*** MATERIAL SHOWN Section Begins ***
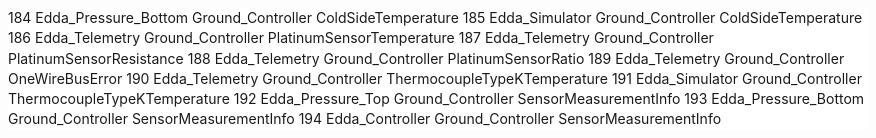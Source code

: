 <td>184</td>
<td>Edda_Pressure_Bottom</td>
<td>Ground_Controller</td>
<td>ColdSideTemperature</td>
</tr>
<tr>
<td>185</td>
<td>Edda_Simulator</td>
<td>Ground_Controller</td>
<td>ColdSideTemperature</td>
</tr>
<tr>
<td>186</td>
<td>Edda_Telemetry</td>
<td>Ground_Controller</td>
<td>PlatinumSensorTemperature</td>
</tr>
<tr>
<td>187</td>
<td>Edda_Telemetry</td>
<td>Ground_Controller</td>
<td>PlatinumSensorResistance</td>
</tr>
<tr>
<td>188</td>
<td>Edda_Telemetry</td>
<td>Ground_Controller</td>
<td>PlatinumSensorRatio</td>
</tr>
<tr>
<td>189</td>
<td>Edda_Telemetry</td>
<td>Ground_Controller</td>
<td>OneWireBusError</td>
</tr>
<tr>
<td>190</td>
<td>Edda_Telemetry</td>
<td>Ground_Controller</td>
<td>ThermocoupleTypeKTemperature</td>
</tr>
<tr>
<td>191</td>
<td>Edda_Simulator</td>
<td>Ground_Controller</td>
<td>ThermocoupleTypeKTemperature</td>
</tr>
<tr>
<td>192</td>
<td>Edda_Pressure_Top</td>
<td>Ground_Controller</td>
<td>SensorMeasurementInfo</td>
</tr>
<tr>
<td>193</td>
<td>Edda_Pressure_Bottom</td>
<td>Ground_Controller</td>
<td>SensorMeasurementInfo</td>
</tr>
<tr>
<td>194</td>
<td>Edda_Controller</td>
<td>Ground_Controller</td>
<td>SensorMeasurementInfo</td>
*** MATERIAL SHOWN Section Ends ***
YOUR INSTRUCTIONS
The lines to extract from the data above begin with the line containing "<td>PlatinumSensorRatio</td>" and end with the line containing "<td>193</td>". Extract them exactly, including both.

WRITTEN SOLUTION
<td>PlatinumSensorRatio</td>
</tr>
<tr>
<td>189</td>
<td>Edda_Telemetry</td>
<td>Ground_Controller</td>
<td>OneWireBusError</td>
</tr>
<tr>
<td>190</td>
<td>Edda_Telemetry</td>
<td>Ground_Controller</td>
<td>ThermocoupleTypeKTemperature</td>
</tr>
<tr>
<td>191</td>
<td>Edda_Simulator</td>
<td>Ground_Controller</td>
<td>ThermocoupleTypeKTemperature</td>
</tr>
<tr>
<td>192</td>
<td>Edda_Pressure_Top</td>
<td>Ground_Controller</td>
<td>SensorMeasurementInfo</td>
</tr>
<tr>
<td>193</td>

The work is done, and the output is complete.